> WORK ITEM
Copy exactly, and only, the lines from the one containing "be the small" through the last line of the records below.
RECORDS FOR THIS TASK START
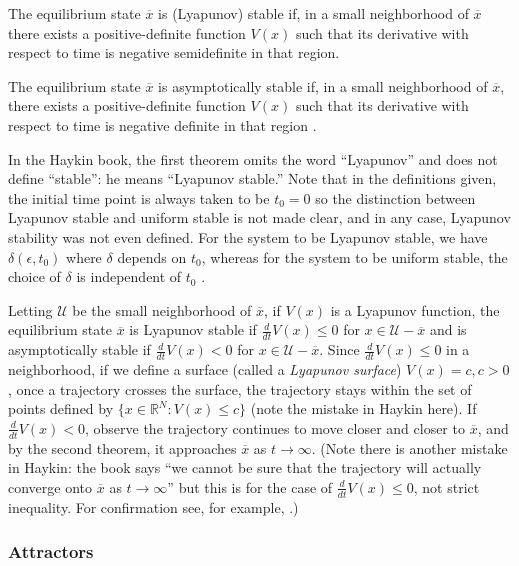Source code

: \begin{theorem}
The equilibrium state $\overline{x}$ is (Lyapunov) stable if, in a small neighborhood of $\overline{x}$ there exists a positive-definite function $V(x)$ such that its derivative with respect to time is negative semidefinite in that region.
\end{theorem}

\begin{theorem}
The equilibrium state $\overline{x}$ is asymptotically stable if, in a small neighborhood of $\overline{x}$, there exists a positive-definite function $V(x)$ such that its derivative with respect to time is negative definite in that region \cite[p. 682]{Haykin:2009:NNC:1213811}.
\end{theorem}

In the Haykin book, the first theorem omits the word ``Lyapunov'' and does not define ``stable'': he means ``Lyapunov stable.'' Note that in the definitions given, the initial time point is always taken to be $t_0 = 0$ so the distinction between Lyapunov stable and uniform stable is not made clear, and in any case, Lyapunov stability was not even defined. For the system to be Lyapunov stable, we have $\delta(\epsilon, t_0)$ where $\delta$ depends on $t_0$, whereas for the system to be uniform stable, the choice of $\delta$ is independent of $t_0$ \cite{byao}.

Letting $\mathcal{U}$ be the small neighborhood of $\overline{x}$, if $V(x)$ is a Lyapunov function, the equilibrium state $\overline{x}$ is Lyapunov stable if $\frac{d}{dt} V(x) \leq 0$ for $x \in \mathcal{U} - \overline{x}$ and is asymptotically stable if $\frac{d}{dt}V(x) < 0$ for $x \in \mathcal{U} - \overline{x}$. Since $\frac{d}{dt} V(x) \leq 0$ in a neighborhood, if we define a surface (called a \emph{Lyapunov surface}) $V(x) = c, c > 0$, once a trajectory crosses the surface, the trajectory stays within the set of points defined by $\{x \in \mathbb{R}^N : V(x) \leq c\}$ (note the mistake in Haykin here). If $\frac{d}{dt}V(x) < 0$, observe the trajectory continues to move closer and closer to $\overline{x}$, and by the second theorem, it approaches $\overline{x}$ as $t \to \infty$. (Note there is another mistake in Haykin: the book says ``we cannot be sure that the trajectory will actually converge onto $\overline{x}$ as $t \to \infty$'' but this is for the case of $\frac{d}{dt} V(x) \leq 0$, not strict inequality. For confirmation see, for example, \citealt[p. 18-19]{christofides2005control}.)

\subsubsection{Attractors}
RECORDS FOR THIS TASK END
> SOLUTION TO THIS PROBLEM
Letting $\mathcal{U}$ be the small neighborhood of $\overline{x}$, if $V(x)$ is a Lyapunov function, the equilibrium state $\overline{x}$ is Lyapunov stable if $\frac{d}{dt} V(x) \leq 0$ for $x \in \mathcal{U} - \overline{x}$ and is asymptotically stable if $\frac{d}{dt}V(x) < 0$ for $x \in \mathcal{U} - \overline{x}$. Since $\frac{d}{dt} V(x) \leq 0$ in a neighborhood, if we define a surface (called a \emph{Lyapunov surface}) $V(x) = c, c > 0$, once a trajectory crosses the surface, the trajectory stays within the set of points defined by $\{x \in \mathbb{R}^N : V(x) \leq c\}$ (note the mistake in Haykin here). If $\frac{d}{dt}V(x) < 0$, observe the trajectory continues to move closer and closer to $\overline{x}$, and by the second theorem, it approaches $\overline{x}$ as $t \to \infty$. (Note there is another mistake in Haykin: the book says ``we cannot be sure that the trajectory will actually converge onto $\overline{x}$ as $t \to \infty$'' but this is for the case of $\frac{d}{dt} V(x) \leq 0$, not strict inequality. For confirmation see, for example, \citealt[p. 18-19]{christofides2005control}.)

\subsubsection{Attractors}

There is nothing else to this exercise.